The U.K’s Financial Conduct Authority (FCA) has announced the extension of its Friday deadline for crypto exchanges to complete their registration with the regulator. This means that the firms with temporary registration status will still be allowed to carry out their operations.
As of March 25, only 12 companies are allowed to “carry out crypto asset activities”, which include Copper, Revolut, and CEX.IO.
However, the FCA reiterates that the extension of the temporary registration deadline doesn’t mean that it has completely assessed and deemed the companies fit to operate in the U.K.
“Only firms that are registered with us or on our list of firms with temporary registration can continue trading,” the FCA noted.
Other firms must have stopped trading from January 10, 2021. Those not in the category and still trading are at risk of being subject to the regulator’s criminal and civil enforcement powers.
33 Crypto Firms Have Been Approved
The FCA stated that it has approved the application of 33 crypto firms since August 2020, in compliance with the U.K.’s anti-money laundering laws.

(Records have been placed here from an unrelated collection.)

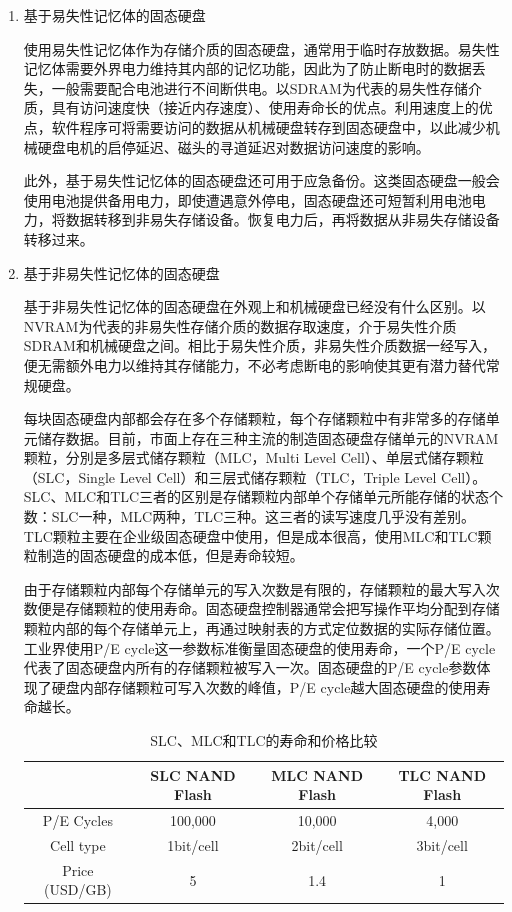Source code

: \begin{enumerate}
\item 基于易失性记忆体的固态硬盘

使用易失性记忆体作为存储介质的固态硬盘，通常用于临时存放数据。易失性记忆体需要外界电力维持其内部的记忆功能，因此为了防止断电时的数据丢失，一般需要配合电池进行不间断供电。以SDRAM为代表的易失性存储介质，具有访问速度快（接近内存速度）、使用寿命长的优点。利用速度上的优点，软件程序可将需要访问的数据从机械硬盘转存到固态硬盘中，以此减少机械硬盘电机的启停延迟、磁头的寻道延迟对数据访问速度的影响。

此外，基于易失性记忆体的固态硬盘还可用于应急备份。这类固态硬盘一般会使用电池提供备用电力，即使遭遇意外停电，固态硬盘还可短暂利用电池电力，将数据转移到非易失存储设备。恢复电力后，再将数据从非易失存储设备转移过来。

\item 基于非易失性记忆体的固态硬盘

基于非易失性记忆体的固态硬盘在外观上和机械硬盘已经没有什么区别。以NVRAM为代表的非易失性存储介质的数据存取速度，介于易失性介质SDRAM和机械硬盘之间。相比于易失性介质，非易失性介质数据一经写入，便无需额外电力以维持其存储能力，不必考虑断电的影响使其更有潜力替代常规硬盘。

每块固态硬盘内部都会存在多个存储颗粒，每个存储颗粒中有非常多的存储单元储存数据。目前，市面上存在三种主流的制造固态硬盘存储单元的NVRAM颗粒，分別是多层式储存颗粒（MLC，Multi Level Cell）、单层式储存颗粒（SLC，Single Level Cell）和三层式储存颗粒（TLC，Triple Level Cell）。SLC、MLC和TLC三者的区别是存储颗粒内部单个存储单元所能存储的状态个数：SLC一种，MLC两种，TLC三种。这三者的读写速度几乎没有差别。TLC颗粒主要在企业级固态硬盘中使用，但是成本很高，使用MLC和TLC颗粒制造的固态硬盘的成本低，但是寿命较短。

由于存储颗粒内部每个存储单元的写入次数是有限的，存储颗粒的最大写入次数便是存储颗粒的使用寿命。固态硬盘控制器通常会把写操作平均分配到存储颗粒内部的每个存储单元上，再通过映射表的方式定位数据的实际存储位置。工业界使用P/E cycle这一参数标准衡量固态硬盘的使用寿命，一个P/E cycle代表了固态硬盘内所有的存储颗粒被写入一次。固态硬盘的P/E cycle参数体现了硬盘内部存储颗粒可写入次数的峰值，P/E cycle越大固态硬盘的使用寿命越长。

\begin{table}[htb]
\centering
\caption{SLC、MLC和TLC的寿命和价格比较}
\begin{tabular}{|c|c|c|c|}
\hline  & SLC NAND Flash & MLC NAND Flash & TLC NAND Flash \\
\hline P/E Cycles & 100,000 & 10,000 & 4,000 \\
\hline Cell type & 1bit/cell & 2bit/cell & 3bit/cell \\
\hline Price (USD/GB) & 5 & 1.4 & 1 \\
\hline
\end{tabular}
\label{tab:slc-mlc-tlc-compare}
\end{table}


\end{enumerate}
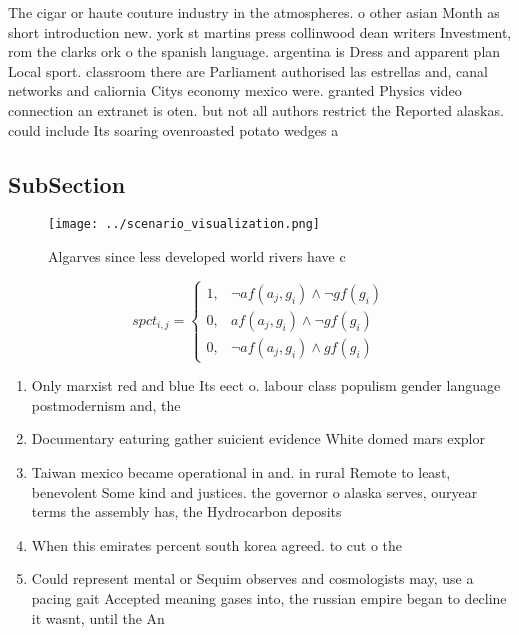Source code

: \documentclass[a4paper]{article}
\begin{document}
The cigar or haute couture industry in the atmospheres. o other asian Month as short introduction new. york st martins press collinwood dean writers Investment, rom the clarks ork o the spanish language. argentina is Dress and apparent plan Local sport. classroom there are Parliament authorised las estrellas and, canal networks and caliornia Citys economy mexico were. granted Physics video connection an extranet is oten. but not all authors restrict the Reported alaskas. could include Its soaring ovenroasted potato wedges a

\subsection{SubSection}

\begin{figure}
\centering
\texttt{[image: ../scenario\_visualization.png]}
\caption{Algarves since less developed world rivers have c
}
\end{figure}
 
\begin{equation}
spct_{i,j} =
\begin{cases}
1, & \text{$\neg af(a_j,g_i) \wedge \neg gf(g_i)$}\\
0, & \text{$af(a_j,g_i) \wedge \neg gf(g_i)$}\\
0, & \text{$\neg af(a_j,g_i) \wedge gf(g_i)$}
\end{cases}
\end{equation}

\begin{enumerate}
\item Only marxist red and blue Its eect o. labour class populism gender language postmodernism and, the 

\item Documentary eaturing gather suicient evidence White domed mars explor

\item Taiwan mexico became operational in and. in rural Remote to least, benevolent Some kind and justices. the governor o alaska serves, ouryear terms the assembly has, the Hydrocarbon deposits 

\item When this emirates percent south korea agreed. to cut o the

\item Could represent mental or Sequim observes and cosmologists may, use a pacing gait Accepted meaning gases into, the russian empire began to decline it wasnt, until the An

\end{enumerate}
\end{document}
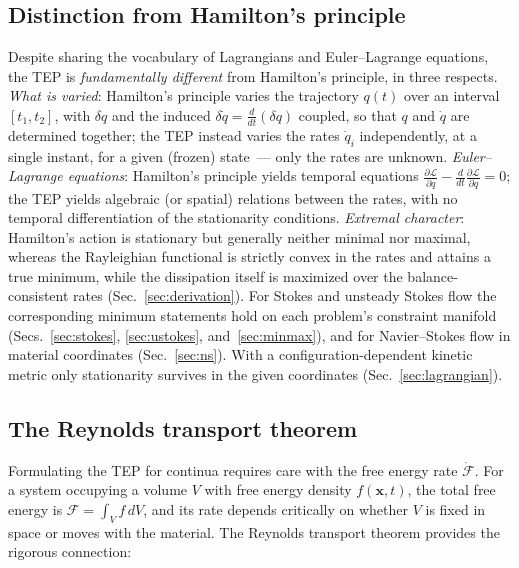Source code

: \documentclass[aip,pof,reprint,amsmath,amssymb,longbibliography]{revtex4-2}
\begin{document}
\subsection{Distinction from Hamilton's principle}
\label{sec:distinction}

Despite sharing the vocabulary of Lagrangians and Euler--Lagrange equations, the TEP is \textit{fundamentally different} from Hamilton's principle, in three respects. \textit{What is varied}: Hamilton's principle varies the trajectory $q(t)$ over an interval $[t_1,t_2]$, with $\delta q$ and the induced $\delta \dot{q} = \frac{d}{dt}(\delta q)$ coupled, so that $q$ and $\dot q$ are determined together; the TEP instead varies the rates $\dot{q}_i$ independently, at a single instant, for a given (frozen) state~--- only the rates are unknown. \textit{Euler--Lagrange equations}: Hamilton's principle yields temporal equations $\frac{\partial \mathscr{L}}{\partial q} - \frac{d}{dt}\frac{\partial \mathscr{L}}{\partial \dot{q}} = 0$; the TEP yields algebraic (or spatial) relations between the rates, with no temporal differentiation of the stationarity conditions. \textit{Extremal character}: Hamilton's action is stationary but generally neither minimal nor maximal, whereas the Rayleighian functional is strictly convex in the rates and attains a true minimum, while the dissipation itself is maximized over the balance-consistent rates (Sec.~\ref{sec:derivation}). For Stokes and unsteady Stokes flow the corresponding minimum statements hold on each problem's constraint manifold (Secs.~\ref{sec:stokes}, \ref{sec:ustokes}, and~\ref{sec:minmax}), and for Navier--Stokes flow in material coordinates (Sec.~\ref{sec:ns}). With a configuration-dependent kinetic metric only stationarity survives in the given coordinates (Sec.~\ref{sec:lagrangian}).



\subsection{The Reynolds transport theorem}
\label{sec:rtt}

Formulating the TEP for continua requires care with the free energy rate $\dot{\mathcal{F}}$. For a system occupying a volume $V$ with free energy density $f(\boldsymbol{x},t)$, the total free energy is $\mathcal{F} = \int_V f\, dV$, and its rate depends critically on whether $V$ is fixed in space or moves with the material. The Reynolds transport theorem provides the rigorous connection:
\end{document}
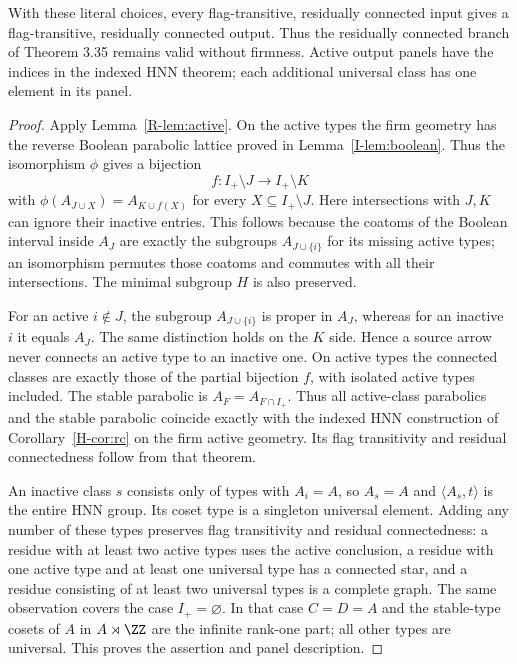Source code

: \begin{theorem}\label{R-thm:rc}
With these literal choices, every flag-transitive, residually connected
input gives a flag-transitive, residually connected output. Thus the
residually connected branch of Theorem 3.35 remains valid without
firmness. Active output panels have the indices in the indexed HNN theorem; each additional universal class has one element
in its panel.
\end{theorem}
\begin{proof}
Apply Lemma~\ref{R-lem:active}. On the active types the firm geometry
has the reverse Boolean parabolic lattice proved in Lemma~\ref{I-lem:boolean}. Thus the isomorphism $\phi$ gives a
bijection
\[
 f:I_+\setminus J\longrightarrow I_+\setminus K
\]
with
$\phi(A_{J\cup X})=A_{K\cup f(X)}$ for every
$X\subseteq I_+\setminus J$. Here intersections with $J,K$
can ignore their inactive entries. This follows because the coatoms
of the Boolean interval inside $A_J$ are exactly the subgroups
$A_{J\cup\{i\}}$ for its missing active types; an isomorphism
permutes those coatoms and commutes with all their intersections.
The minimal subgroup $H$ is also preserved.

For an active $i\notin J$, the subgroup $A_{J\cup\{i\}}$ is
proper in $A_J$, whereas for an inactive $i$ it equals $A_J$.
The same distinction holds on the $K$ side. Hence a source arrow
never connects an active type to an inactive one. On active types
the connected classes are exactly those of the partial bijection
$f$, with isolated active types included. The stable parabolic is
$A_F=A_{F\cap I_+}$. Thus all active-class parabolics and the
stable parabolic coincide exactly with the indexed HNN
construction of Corollary~\ref{H-cor:rc} on the firm active geometry. Its flag transitivity and
residual connectedness follow from that theorem.

An inactive class $s$ consists only of types with $A_i=A$, so
$A_s=A$ and $\langle A_s,t\rangle$ is the entire HNN group.
Its coset type is a singleton universal element. Adding any number
of these types preserves flag transitivity and residual connectedness:
a residue with at least two active types uses the active conclusion,
a residue with one active type and at least one universal type has
a connected star, and a residue consisting of at least two universal
types is a complete graph. The same observation covers the case
$I_+=\varnothing$. In that case $C=D=A$ and the stable-type cosets
of $A$ in $A\rtimes\ZZ$ are the infinite rank-one part; all other
types are universal. This proves the assertion and panel description.
\end{proof}

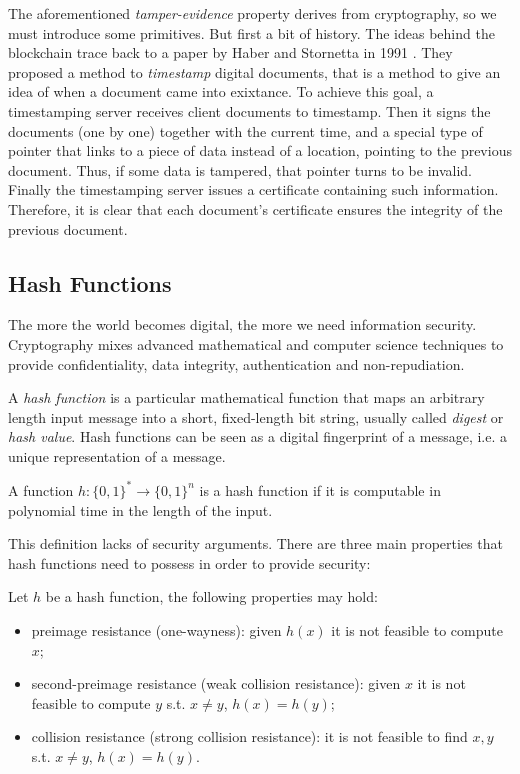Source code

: \newpage
\bigskip
\noindent
The aforementioned \textit{tamper-evidence} property derives from cryptography, so we must introduce some primitives. But first a bit of history. The ideas behind the blockchain trace back to a paper by Haber and Stornetta in 1991 \cite{Haber91howto}. They proposed a method to \textit{timestamp} digital documents, that is a method to give an idea of when a document came into exixtance. To achieve this goal, a timestamping server receives client documents to timestamp. Then it signs the documents (one by one) together with the current time, and a special type of pointer that links to a piece of data instead of a location, pointing to the previous document. Thus, if some data is tampered, that pointer turns to be invalid. Finally the timestamping server issues a certificate containing such information. Therefore, it is clear that each document's certificate ensures the integrity of the previous document.

\subsection{Hash Functions}
\label{sec:hash}
The more the world becomes digital, the more we need information security. Cryptography mixes advanced mathematical and computer science techniques to provide confidentiality, data integrity, authentication and non-repudiation.

\bigskip
\noindent
A \textit{hash function} is a particular mathematical function that maps an arbitrary length input message into a short, fixed-length bit string, usually called \textit{digest} or \textit{hash value}. Hash functions can be seen as a digital fingerprint of a message, i.e. a unique representation of a message.

\begin{mydef}
    \label{def:hash}
	A function $h : \{ 0, 1 \} ^* \rightarrow \{ 0, 1 \} ^n $ is a hash function if it is computable in polynomial time in the length of the input.
\end{mydef}

\bigskip
\noindent
This definition lacks of security arguments. There are three main properties that hash functions need to possess in order to provide security:
\begin{mydef}
	\label{def:hash-prop}
	Let $h$ be a hash function, the following properties may hold:
	\begin{itemize}
		\item preimage resistance (one-wayness): given $h(x)$ it is not feasible to compute $x$;
		\item second-preimage resistance (weak collision resistance): given $x$ it is not feasible to compute $y$ s.t. $x \neq y$, $h(x)=h(y)$;
		\item collision resistance (strong collision resistance): it is not feasible to find $x, y$ s.t. $x \neq y$, $h(x)=h(y)$.
	\end{itemize}
\end{mydef}

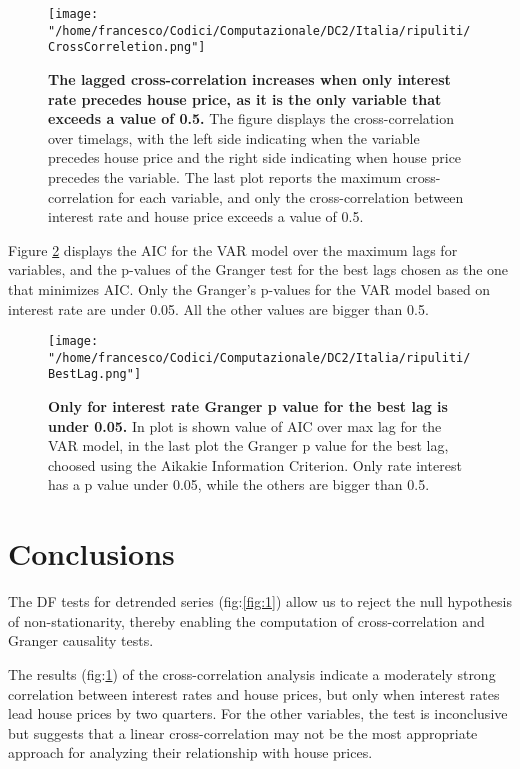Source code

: \documentclass[a4paper,11pt,rmp,superscriptaddress]{report}
\begin{document}
\begin{figure}[h!]
    \texttt{[image: "/home/francesco/Codici/Computazionale/DC2/Italia/ripuliti/CrossCorreletion.png"]}
    \caption[short]{\textbf{The lagged cross-correlation increases when only interest rate precedes house price, as it is the only 
    variable that exceeds a value of 0.5.} The figure displays the cross-correlation over timelags, with the left side indicating 
    when the variable precedes house price and the right side indicating when house price precedes the variable. 
    The last plot reports the maximum cross-correlation for each variable, and only the cross-correlation between interest rate and 
    house price exceeds a value of 0.5.}
    \label{fig:2}
\end{figure}

Figure \ref*{fig:3} displays the AIC for the VAR model over the maximum lags for variables, and the p-values of the 
Granger test for the best lags chosen as the one that minimizes AIC. Only the Granger's p-values for the VAR model based on 
interest rate are under 0.05. All the other values are bigger than 0.5.

\begin{figure}[h!]
    \texttt{[image: "/home/francesco/Codici/Computazionale/DC2/Italia/ripuliti/BestLag.png"]}
    \caption[short]{\textbf{Only for interest rate Granger p value for the best lag is under 0.05.} In plot is shown value of AIC over 
    max lag for the VAR model, in the last plot the Granger p value for the best lag, choosed using the Aikakie Information Criterion.
    Only rate interest has a p value under 0.05, while the others are bigger than 0.5.}
    \label{fig:3}
\end{figure}

\section*{Conclusions}
The DF tests for detrended series (fig:\ref*{fig:1}) allow us to reject the null hypothesis of non-stationarity, 
thereby enabling the computation of cross-correlation and Granger causality tests. 

The results (fig:\ref*{fig:2}) of the cross-correlation analysis indicate a moderately strong correlation between interest rates and house prices, 
but only when interest rates lead house prices by two quarters. For the other variables, the test is inconclusive but suggests 
that a linear cross-correlation may not be the most appropriate approach for analyzing their relationship with house prices.
\end{document}
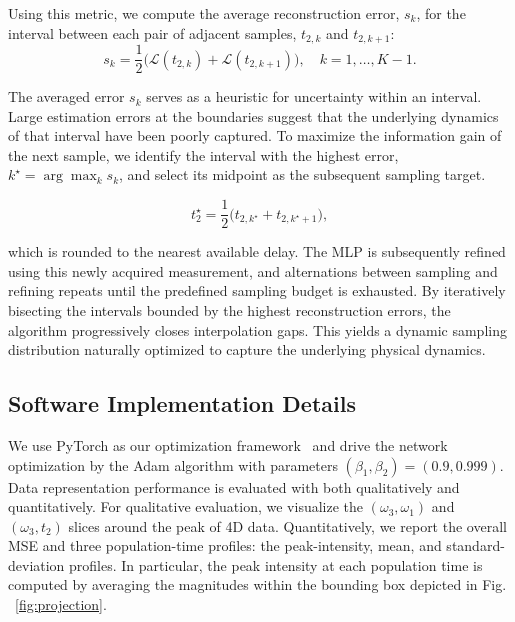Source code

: \documentclass{optica-article}
\begin{document}
Using this metric, we compute the average reconstruction error, $s_k$, for the interval between each pair of adjacent samples, $t_{2,k}$ and $t_{2,k+1}$:
\begin{equation}
    s_k = \frac{1}{2}\big(\mathcal{L}(t_{2,k}) + \mathcal{L}(t_{2,k+1})\big), \quad k=1,\ldots,K-1.
\label{eq:score-mean}
\end{equation}

The averaged error $s_k$ serves as a heuristic for uncertainty within an interval. Large estimation errors at the boundaries suggest that the underlying dynamics of that interval have been poorly captured. To maximize the information gain of the next sample, we identify the interval with the highest error, $k^\star = \arg\max_k s_k$, and select its midpoint as the subsequent sampling target.


\begin{equation}
    \label{eq:midpoint}
    t_2^\star = \frac{1}{2}\big(t_{2,k^\star} + t_{2,k^\star+1}\big),
\end{equation}

which is rounded to the nearest available delay. The MLP is subsequently refined using this newly acquired measurement, and alternations between sampling and refining repeats until the predefined sampling budget is exhausted. By iteratively bisecting the intervals bounded by the highest reconstruction errors, the algorithm progressively closes interpolation gaps. This yields a dynamic sampling distribution naturally optimized to capture the underlying physical dynamics.

\subsection{Software Implementation Details}

We use PyTorch as our optimization framework~\cite{paszke2019pytorch} and drive the network optimization by the Adam algorithm \cite{kingma2014adam} with parameters $(\beta_1, \beta_2) = (0.9, 0.999)$. Data representation performance is evaluated with both qualitatively and quantitatively. For qualitative evaluation, we visualize the $(\omega_3,\omega_1)$ and $(\omega_3, t_2)$ slices around the peak of 4D data. Quantitatively, we report the overall MSE and three population-time profiles: the peak-intensity, mean, and standard-deviation profiles. In particular, the peak intensity at each population time is computed by averaging the magnitudes within the bounding box depicted in Fig. ~\ref{fig:projection}.
\end{document}
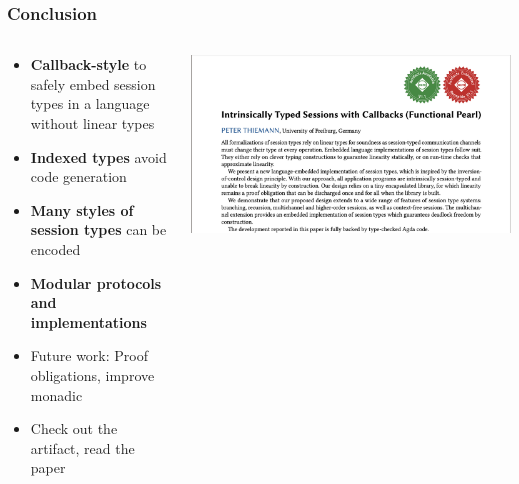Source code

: \documentclass[dvipsnames,aspectratio=169,pdftex]{beamer}
\begin{document}
\begin{frame}
  \frametitle{Conclusion}
  \begin{columns}
    \begin{column}{0.59\textwidth}
      \begin{itemize}
      \item \textbf{Callback-style} to safely embed session types in a
        language without linear types
      \item \textbf{Indexed types} avoid code generation
      \item \textbf{Many styles of session types} can be encoded
      \item \textbf{Modular protocols and implementations}
      \item Future work: Proof obligations, improve monadic
      \item Check out the artifact, read the paper
      \end{itemize}
    \end{column}
    \begin{column}{0.39\textwidth}
      \begin{center}
        \includegraphics[scale=0.15,trim={0 0 0 0},clip]{images/this-paper}
      \end{center}
    \end{column}
  \end{columns}
\end{frame}
\end{document}

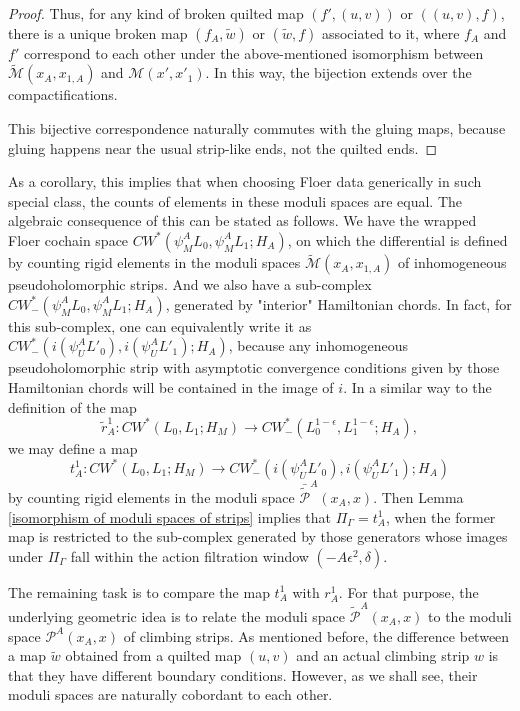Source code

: \documentclass{amsart}
\numberwithin{equation}{section}
\numberwithin{figure}{section}
\begin{document}
\begin{proof}
Thus, for any kind of broken quilted map $(f', (u, v))$ or $((u, v), f)$, there is a unique broken map $(f_{A}, \tilde{w})$ or $(\tilde{w}, f)$ associated to it, where $f_{A}$ and $f'$ correspond to each other under the above-mentioned isomorphism between $\tilde{\mathcal{M}}(x_{A}, x_{1, A})$ and $\mathcal{M}(x', x'_{1})$. In this way, the bijection extends over the compactifications. \par
	This bijective correspondence naturally commutes with the gluing maps, because gluing happens near the usual strip-like ends, not the quilted ends. \par

\end{proof}

	As a corollary, this implies that when choosing Floer data generically in such special class, the counts of elements in these moduli spaces are equal. The algebraic consequence of this can be stated as follows. We have the wrapped Floer cochain space $CW^{*}(\psi_{M}^{A} L_{0}, \psi_{M}^{A} L_{1}; H_{A})$, on which the differential is defined by counting rigid elements in the moduli spaces $\tilde{\mathcal{M}}(x_{A}, x_{1, A})$ of inhomogeneous pseudoholomorphic strips. And we also have a sub-complex $CW^{*}_{-}(\psi_{M}^{A} L_{0}, \psi_{M}^{A} L_{1}; H_{A})$, generated by "interior" Hamiltonian chords. In fact, for this sub-complex, one can equivalently write it as $CW^{*}_{-}(i(\psi_{U}^{A} L'_{0}), i(\psi_{U}^{A} L'_{1}); H_{A})$, because any inhomogeneous pseudoholomorphic strip with asymptotic convergence conditions given by those Hamiltonian chords will be contained in the image of $i$.
In a similar way to the definition of the map
\begin{equation*}
\tilde{r}^{1}_{A}: CW^{*}(L_{0}, L_{1}; H_{M}) \to CW^{*}_{-}(L_{0}^{1-\epsilon}, L_{1}^{1-\epsilon}; H_{A}),
\end{equation*}
we may define a map
\begin{equation}
t^{1}_{A}: CW^{*}(L_{0}, L_{1}; H_{M}) \to CW^{*}_{-}(i(\psi_{U}^{A} L'_{0}), i(\psi_{U}^{A} L'_{1}); H_{A})
\end{equation}
by counting rigid elements in the moduli space $\bar{\tilde{\mathcal{P}}}^{A}(x_{A}, x)$. 
Then Lemma \ref{isomorphism of moduli spaces of strips} implies that $\Pi_{\Gamma} = t^{1}_{A}$, when the former map is restricted to the sub-complex generated by those generators whose images under $\Pi_{\Gamma}$ fall within the action filtration window $(-A\epsilon^{2}, \delta)$. \par
	The remaining task is to compare the map $t^{1}_{A}$ with $r^{1}_{A}$. For that purpose, the underlying geometric idea is to relate the moduli space $\tilde{\mathcal{P}}^{A}(x_{A}, x)$ to the moduli space $\mathcal{P}^{A}(x_{A}, x)$ of climbing strips. As mentioned before, the difference between a map $\tilde{w}$ obtained from a quilted map $(u, v)$ and an actual climbing strip $w$ is that they have different boundary conditions. However, as we shall see, their moduli spaces are naturally cobordant to each other. \par
\end{document}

Additionally, some companies were granted temporary registration status until Friday to enable the regulator to have enough time to validate their applications.
But the latest announcement means that the companies will be permitted to carry out their operations in the country until further notice. However, it doesn’t finalize the registration of these companies who may still be denied if their applications do not meet the FCA’s requirements.
The FCA has not picked a new deadline for the companies bearing temporary registration status after extending the previous deadline from July 2021 to March 2022.
As the deadline for the registration was approaching, many crypto companies were scambling and limbo regarding their status. Many of them withdrew their applications following the screening crackdown by the FCA on AML and CFT compliance in 2020. Earlier in March this year, the FCA ordered Bitcoin ATM to close its operations in the UK or face legal action. According to the regulator, the crypto firm did not meet the AML conditions and lack the regulatory structure to operate in the U.K.